*** Extracted entries Section Begins ***
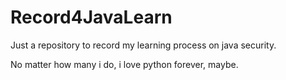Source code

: # Record4JavaLearn



Just a repository to record my learning process on java security. 

No matter how many i do, i love python forever, maybe.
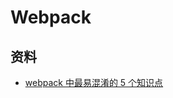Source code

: # Webpack

## 资料

- [webpack 中最易混淆的 5 个知识点](https://mp.weixin.qq.com/s?__biz=MzI4OTU0NTU1NA==&mid=2247484799&idx=1&sn=8623e884088262a7dc6f8ae54e4e5508&chksm=ec2cc942db5b4054053e3a05b945310c21220bad49078e42c576f8b31610030a702b1e303199&scene=132#wechat_redirect)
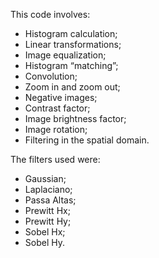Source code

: This code involves:

- Histogram calculation;
- Linear transformations;
- Image equalization;
- Histogram “matching”;
- Convolution;
- Zoom in and zoom out;
- Negative images;
- Contrast factor;
- Image brightness factor;
- Image rotation;
- Filtering in the spatial domain.
  
The filters used were:

- Gaussian; 
- Laplaciano;
- Passa Altas;
- Prewitt Hx;
- Prewitt Hy;
- Sobel Hx;
- Sobel Hy.
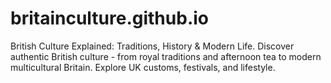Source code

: # britainculture.github.io
British Culture Explained: Traditions, History &amp; Modern Life. Discover authentic British culture - from royal traditions and afternoon tea to modern multicultural Britain. Explore UK customs, festivals, and lifestyle.
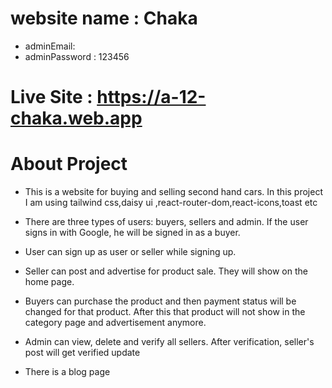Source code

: # website name : Chaka
- adminEmail:
- adminPassword : 123456

# Live Site : https://a-12-chaka.web.app


# About Project 


- This is a website for buying and selling second hand cars.
  In this project I am using  tailwind css,daisy ui ,react-router-dom,react-icons,toast etc

- There are three types of users: buyers, sellers and admin.
  If the user signs in with Google, he will be signed in as a buyer. 

- User can sign up as user or seller while signing up.
- Seller can post and advertise for product sale. They will show on the home page.
- Buyers can purchase the product and  then payment status will be  changed for that product.       After this that product will not show in the category page and advertisement anymore.
- Admin can view, delete and verify all sellers.  After verification, seller's post will get verified update
- There is a   blog page

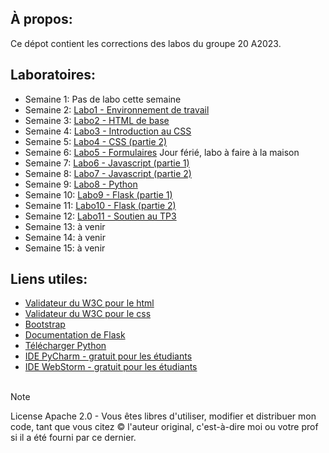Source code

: ## À propos:
Ce dépot contient les corrections des labos du groupe 20 A2023. 

## Laboratoires:
- Semaine 1: Pas de labo cette semaine
- Semaine 2: [Labo1 - Environnement de travail](LABO1)
- Semaine 3: [Labo2 - HTML de base](LABO2)
- Semaine 4: [Labo3 - Introduction au CSS](LABO3)
- Semaine 5: [Labo4 - CSS (partie 2)](LABO4)
- Semaine 6: [Labo5 - Formulaires](LABO5) Jour férié, labo à faire à la maison
- Semaine 7: [Labo6 - Javascript (partie 1)](LABO6)
- Semaine 8: [Labo7 - Javascript (partie 2)](LABO7)
- Semaine 9: [Labo8 - Python](LABO8)
- Semaine 10: [Labo9 - Flask (partie 1)](LABO9)
- Semaine 11: [Labo10 - Flask (partie 2)](LABO10)
- Semaine 12: [Labo11 - Soutien au TP3](LABO11)
- Semaine 13: à venir
- Semaine 14: à venir
- Semaine 15: à venir

## Liens utiles:
- [Validateur du W3C pour le html](https://validator.w3.org/)
- [Validateur du W3C pour le css](https://jigsaw.w3.org/css-validator/)
- [Bootstrap](https://getbootstrap.com/)
- [Documentation de Flask](https://flask.palletsprojects.com/en/2.3.x/)
- [Télécharger Python](https://www.python.org/downloads/)
- [IDE PyCharm - gratuit pour les étudiants](https://www.jetbrains.com/pycharm/)
- [IDE WebStorm - gratuit pour les étudiants](https://www.jetbrains.com/webstorm/)
&nbsp;  
&nbsp;  

> [!NOTE] 
> License Apache 2.0 - Vous êtes libres d'utiliser, modifier et distribuer mon code, tant que vous citez © l'auteur original, c'est-à-dire moi ou votre prof si il a été fourni par ce dernier.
*** Extracted entries Section Ends ***
Print out the material verbatim, skipping pictures.

Source code

: # Record4JavaLearn



Just a repository to record my learning process on java security. 

No matter how many i do, i love python forever, maybe.
Source code

: # Webpack

## 资料

- [webpack 中最易混淆的 5 个知识点](https://mp.weixin.qq.com/s?__biz=MzI4OTU0NTU1NA==&mid=2247484799&idx=1&sn=8623e884088262a7dc6f8ae54e4e5508&chksm=ec2cc942db5b4054053e3a05b945310c21220bad49078e42c576f8b31610030a702b1e303199&scene=132#wechat_redirect)
Source code

: This code involves:

- Histogram calculation;
- Linear transformations;
- Image equalization;
- Histogram “matching”;
- Convolution;
- Zoom in and zoom out;
- Negative images;
- Contrast factor;
- Image brightness factor;
- Image rotation;
- Filtering in the spatial domain.
  
The filters used were:

- Gaussian; 
- Laplaciano;
- Passa Altas;
- Prewitt Hx;
- Prewitt Hy;
- Sobel Hx;
- Sobel Hy.
Source code

: # britainculture.github.io
British Culture Explained: Traditions, History &amp; Modern Life. Discover authentic British culture - from royal traditions and afternoon tea to modern multicultural Britain. Explore UK customs, festivals, and lifestyle.
Source code

: # website name : Chaka
- adminEmail:
- adminPassword : 123456

# Live Site : https://a-12-chaka.web.app


# About Project 


- This is a website for buying and selling second hand cars.
  In this project I am using  tailwind css,daisy ui ,react-router-dom,react-icons,toast etc

- There are three types of users: buyers, sellers and admin.
  If the user signs in with Google, he will be signed in as a buyer. 

- User can sign up as user or seller while signing up.
- Seller can post and advertise for product sale. They will show on the home page.
- Buyers can purchase the product and  then payment status will be  changed for that product.       After this that product will not show in the category page and advertisement anymore.
- Admin can view, delete and verify all sellers.  After verification, seller's post will get verified update
- There is a   blog page

Source code

: ## À propos:
Ce dépot contient les corrections des labos du groupe 20 A2023. 

## Laboratoires:
- Semaine 1: Pas de labo cette semaine
- Semaine 2: [Labo1 - Environnement de travail](LABO1)
- Semaine 3: [Labo2 - HTML de base](LABO2)
- Semaine 4: [Labo3 - Introduction au CSS](LABO3)
- Semaine 5: [Labo4 - CSS (partie 2)](LABO4)
- Semaine 6: [Labo5 - Formulaires](LABO5) Jour férié, labo à faire à la maison
- Semaine 7: [Labo6 - Javascript (partie 1)](LABO6)
- Semaine 8: [Labo7 - Javascript (partie 2)](LABO7)
- Semaine 9: [Labo8 - Python](LABO8)
- Semaine 10: [Labo9 - Flask (partie 1)](LABO9)
- Semaine 11: [Labo10 - Flask (partie 2)](LABO10)
- Semaine 12: [Labo11 - Soutien au TP3](LABO11)
- Semaine 13: à venir
- Semaine 14: à venir
- Semaine 15: à venir

## Liens utiles:
- [Validateur du W3C pour le html](https://validator.w3.org/)
- [Validateur du W3C pour le css](https://jigsaw.w3.org/css-validator/)
- [Bootstrap](https://getbootstrap.com/)
- [Documentation de Flask](https://flask.palletsprojects.com/en/2.3.x/)
- [Télécharger Python](https://www.python.org/downloads/)
- [IDE PyCharm - gratuit pour les étudiants](https://www.jetbrains.com/pycharm/)
- [IDE WebStorm - gratuit pour les étudiants](https://www.jetbrains.com/webstorm/)
&nbsp;  
&nbsp;  

> [!NOTE] 
> License Apache 2.0 - Vous êtes libres d'utiliser, modifier et distribuer mon code, tant que vous citez © l'auteur original, c'est-à-dire moi ou votre prof si il a été fourni par ce dernier.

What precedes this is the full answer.